As I mentioned in my last post, despite T having been solidly toilet trained for over a month, I was extremely nervous about putting him in his underwear on our recent plane trip. What if he had an accident? What if he forgot everything? As I've mentioned in the past, T was initially quite stubborn with regard to potty training (not unlike the adorable Brandon, who, I believe, would be fast friends with my kid). As the morning of our flight drew near, I became increasingly anxious that putting him in underwear would be nerve-wracking at best, and The World’s Biggest Mistake at worst, if for no one else, than the person who would next inhabit what was sure to be a very soggy Seat 9F. Still, Jen’s advice in that post--which boiled down to the importance of consistency--compelled me to give it a shot. I mean, if the worst-case scenario played out, I wouldn’t be around to incur the wrath of the wet-butted person who sat in the seat after T, right? Right? I took a leap of faith.

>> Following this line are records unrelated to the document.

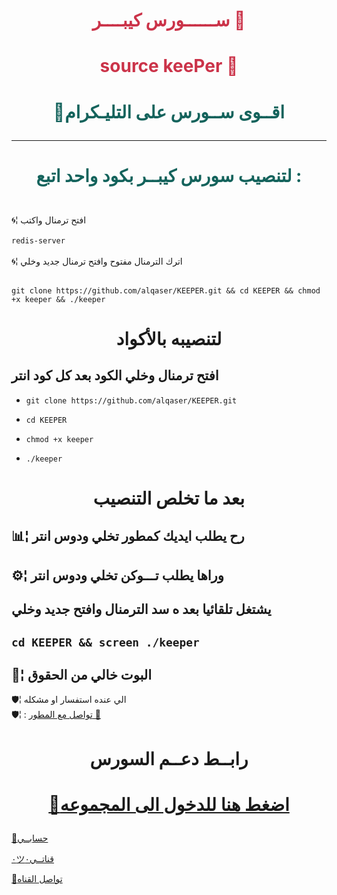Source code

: # <p align="center" style="color:#cb3349" > ســــــورس كيبــــر 🍃
# <p align="center" style="color:#cb3349" > source keePer 🍃
 
# <p align="center" style="color: #14635c;" > 📣اقــوى ســورس على التليـكرام


***

# <p align="center" style="color: #14635c;" > لتنصيب سورس كيبــر بكود واحد اتبع :
 
<br>🌀¦ افتح ترمنال واكتب <br>
<br> `redis-server`<br>
<br>🌀¦ اترك الترمنال مفتوح وافتح ترمنال جديد وخلي<br>

<br>` git clone https://github.com/alqaser/KEEPER.git && cd KEEPER && chmod +x keeper && ./keeper `<br>

# <p align="center">لتنصيبه بالأكواد 
## افتح ترمنال وخلي الكود بعد كل كود انتر

-    `git clone https://github.com/alqaser/KEEPER.git` 

-    `cd KEEPER`

-    `chmod +x keeper`

-    `./keeper`

# <p align="center"> بعد ما تخلص التنصيب 


##  📊¦ رح يطلب ايديك كمطور تخلي ودوس انتر

##  ⚙️¦ وراها يطلب تـــوكن تخلي ودوس انتر

##  يشتغل تلقائيا بعد ه سد الترمنال وافتح جديد وخلي

##   `cd KEEPER && screen ./keeper`

##  💬¦ البوت خالي من الحقوق


🛡¦ الي عنده استفسار او مشكله <br>
🛡¦ : [تواصل مع المطور 🍃](https://telegram.me/llX8Xll)<br>


# <p align="center"> رابــط  دعــم السورس

  # <p align="center">[📨اضغط هنا للدخول الى المجموعه](https://t.me/keeper_ch)
  
  [📨حسابــي](https://telegram.me/karrar_alqaser) <br>
  
  [٠ツقناتــي٠](https://telegram.me/keeper_ch) <br>
  
  [📨تواصل القناه](https://t.me/lqlxlqlbot) <br>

Well, as things turned out, I need not have worried. I had taken him to the bathroom twice in the airport while we waited to board our flight, and once while we were in the air. (And speaking of which, if the Toddlerlympics ever become a reality, I’d like to enter myself in the Feats of Strength Division, under the category of Lifting Large Child Aloft, Mid-Pee, In Order For Him To Avoid Any Sort of Contact With Airline Toilet of Questionable Sanitary Conditions. These biceps don’t grow on trees, you know.)

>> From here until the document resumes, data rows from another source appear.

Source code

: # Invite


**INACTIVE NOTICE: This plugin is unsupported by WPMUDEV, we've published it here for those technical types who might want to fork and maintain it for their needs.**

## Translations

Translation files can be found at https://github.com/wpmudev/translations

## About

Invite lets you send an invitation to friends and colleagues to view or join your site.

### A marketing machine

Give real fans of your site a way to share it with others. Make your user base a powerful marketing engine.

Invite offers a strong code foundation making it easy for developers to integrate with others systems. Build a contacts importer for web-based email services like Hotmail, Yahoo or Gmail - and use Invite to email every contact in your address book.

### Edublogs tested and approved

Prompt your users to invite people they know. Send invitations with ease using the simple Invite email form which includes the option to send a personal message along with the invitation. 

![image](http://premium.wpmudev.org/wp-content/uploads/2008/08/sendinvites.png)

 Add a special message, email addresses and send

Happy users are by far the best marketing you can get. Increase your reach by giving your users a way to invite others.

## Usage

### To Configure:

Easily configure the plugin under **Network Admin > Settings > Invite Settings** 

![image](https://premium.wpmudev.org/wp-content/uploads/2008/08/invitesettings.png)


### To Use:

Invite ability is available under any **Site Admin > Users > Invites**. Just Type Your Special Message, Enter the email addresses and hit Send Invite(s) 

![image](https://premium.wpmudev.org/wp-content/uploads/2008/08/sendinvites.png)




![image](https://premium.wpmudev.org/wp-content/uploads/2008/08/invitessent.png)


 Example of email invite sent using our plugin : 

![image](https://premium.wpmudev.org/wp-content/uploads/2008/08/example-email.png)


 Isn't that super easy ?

The fact that this-- the first real test of his potty-training skills-- took place on a plane was sort of apropos, as I truly felt like (GAH, CLICHÉ ALERT) we were flying blind, so to speak. Other than a hasty change of clothes, there was no true fall-back plan for us here in the event he didn’t make it to the potty in time. All I had to back me up here was simply confidence in my kid, and his ability to remember what he needed to do. And you know what? Despite the excitement of T’s first plane flight (and as such, his new surroundings), he never forgot what we’d been diligently working on together for the past few months.
Like a sportscaster not wanting to ruin a perfect game, it was not until after we landed (and made a beeline for the restrooms in O’Hare) that I gathered T in my arms, grinning, and told him how proud I was of him for making it through his first plane trip without an accident. He smiled back and said (in an almost condescending tone, honestly) “I’m a big boy, Mommy. I go on the toilet.” I told him he was right, and together, we walked back to our family waiting for us at the baggage claim. We enjoyed our time in town over the next few days, and when the time came to fly back, I spent a lot less time worrying about a potential potty accident, and a lot more time reveling in the milestone my son had achieved.
Many, MANY thanks to everyone at Pull-Ups and the Potty Project for all the support, encouragement and resources throughout my Potty Ambassador experience. I could not have made the experience I had potty training T as (relatively!) painless as it was without their guidance.